Народ стал нерешительно расходиться, а он, подобно призраку, все еще стоял над разверстой могилой. Горькое сиротство этого человека ни с чем нельзя было сравнить. Муж, жена и лошадь — маленький, тесный кружок… Один из троих удалился в зачарованные внеземные пределы. Лошадка склоняет голову над порожней колодой. Будь на ней сейчас сбруя с бубенчиками, они зазвонили бы по умершей.
Торопливо идя с кладбища, я наткнулся, вернее, прямо налетел на Ганзелина.
— Гляньте-ка, Эмиль! С каких это пор ты ходишь на похороны?
Гелена недобро усмехнулась, но безмолвствовала. Я подумал, что она примется отчитывать меня за неприличный интерес к покойной; у Гелены дрожал от злости подбородок, однако она молчала.

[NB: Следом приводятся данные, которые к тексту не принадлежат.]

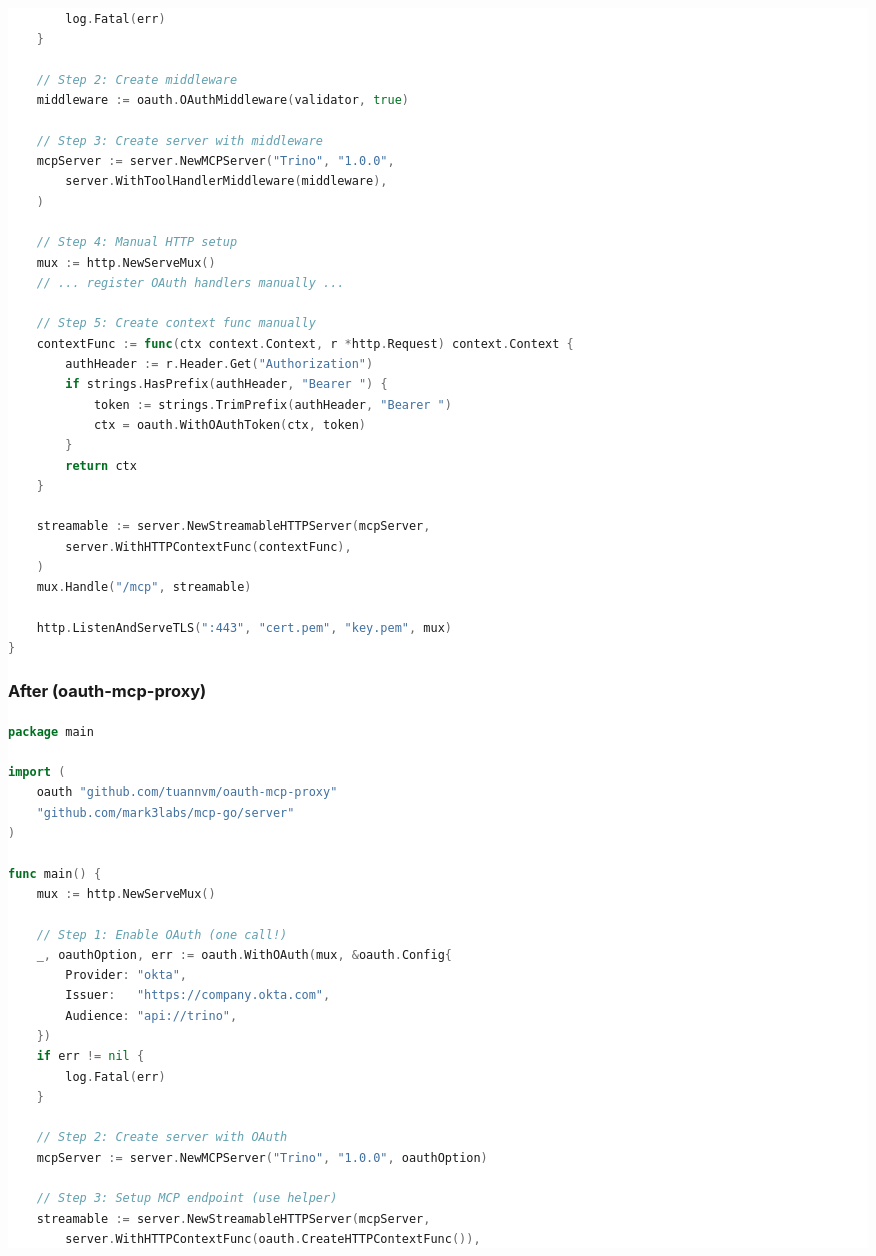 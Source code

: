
 ```go
        log.Fatal(err)
    }

    // Step 2: Create middleware
    middleware := oauth.OAuthMiddleware(validator, true)

    // Step 3: Create server with middleware
    mcpServer := server.NewMCPServer("Trino", "1.0.0",
        server.WithToolHandlerMiddleware(middleware),
    )

    // Step 4: Manual HTTP setup
    mux := http.NewServeMux()
    // ... register OAuth handlers manually ...

    // Step 5: Create context func manually
    contextFunc := func(ctx context.Context, r *http.Request) context.Context {
        authHeader := r.Header.Get("Authorization")
        if strings.HasPrefix(authHeader, "Bearer ") {
            token := strings.TrimPrefix(authHeader, "Bearer ")
            ctx = oauth.WithOAuthToken(ctx, token)
        }
        return ctx
    }

    streamable := server.NewStreamableHTTPServer(mcpServer,
        server.WithHTTPContextFunc(contextFunc),
    )
    mux.Handle("/mcp", streamable)

    http.ListenAndServeTLS(":443", "cert.pem", "key.pem", mux)
}
```

### After (oauth-mcp-proxy)

```go
package main

import (
    oauth "github.com/tuannvm/oauth-mcp-proxy"
    "github.com/mark3labs/mcp-go/server"
)

func main() {
    mux := http.NewServeMux()

    // Step 1: Enable OAuth (one call!)
    _, oauthOption, err := oauth.WithOAuth(mux, &oauth.Config{
        Provider: "okta",
        Issuer:   "https://company.okta.com",
        Audience: "api://trino",
    })
    if err != nil {
        log.Fatal(err)
    }

    // Step 2: Create server with OAuth
    mcpServer := server.NewMCPServer("Trino", "1.0.0", oauthOption)

    // Step 3: Setup MCP endpoint (use helper)
    streamable := server.NewStreamableHTTPServer(mcpServer,
        server.WithHTTPContextFunc(oauth.CreateHTTPContextFunc()),
``` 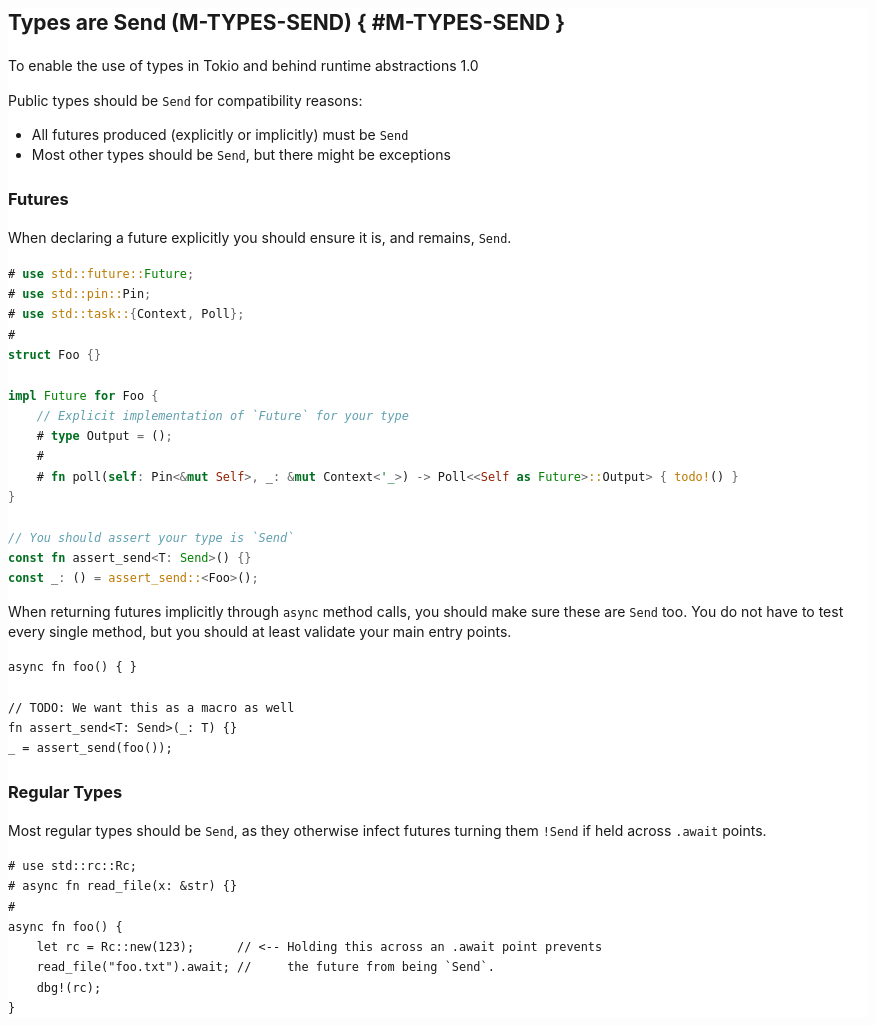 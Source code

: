 

## Types are Send (M-TYPES-SEND) { #M-TYPES-SEND }

<why>To enable the use of types in Tokio and behind runtime abstractions</why>
<version>1.0</version>

Public types should be `Send` for compatibility reasons:

- All futures produced (explicitly or implicitly) must be `Send`
- Most other types should be `Send`, but there might be exceptions

### Futures

When declaring a future explicitly you should ensure it is, and remains, `Send`.

```rust
# use std::future::Future;
# use std::pin::Pin;
# use std::task::{Context, Poll};
#
struct Foo {}

impl Future for Foo {
    // Explicit implementation of `Future` for your type
    # type Output = ();
    #
    # fn poll(self: Pin<&mut Self>, _: &mut Context<'_>) -> Poll<<Self as Future>::Output> { todo!() }
}

// You should assert your type is `Send`
const fn assert_send<T: Send>() {}
const _: () = assert_send::<Foo>();
```

When returning futures implicitly through `async` method calls, you should make sure these are `Send` too.
You do not have to test every single method, but you should at least validate your main entry points.

```rust,edition2021
async fn foo() { }

// TODO: We want this as a macro as well
fn assert_send<T: Send>(_: T) {}
_ = assert_send(foo());
```

### Regular Types

Most regular types should be `Send`, as they otherwise infect futures turning them `!Send` if held across `.await` points.

```rust,edition2021
# use std::rc::Rc;
# async fn read_file(x: &str) {}
#
async fn foo() {
    let rc = Rc::new(123);      // <-- Holding this across an .await point prevents
    read_file("foo.txt").await; //     the future from being `Send`.
    dbg!(rc);
}
```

— Так с каких это пор ты ходишь на похороны? — допытывался Ганзелин. Я ответил, что смерть ясновидящей потрясла меня, ведь она была такая молодая; к тому же я верил, что она все-таки выздоровеет. Доктор покачал головой:
— Умирающие не выздоравливают, умирающие умирают.
У меня вертелся на языке вопрос: «Но вы же выздоровели? Я же знаю, что вы тоже харкали кровью!» Однако спросить не отважился; брел, опустив глаза в землю. Я считал своим долгом проводить Ганзелиновых до самого дома, более чем когда-либо ощущая себя членом их семьи.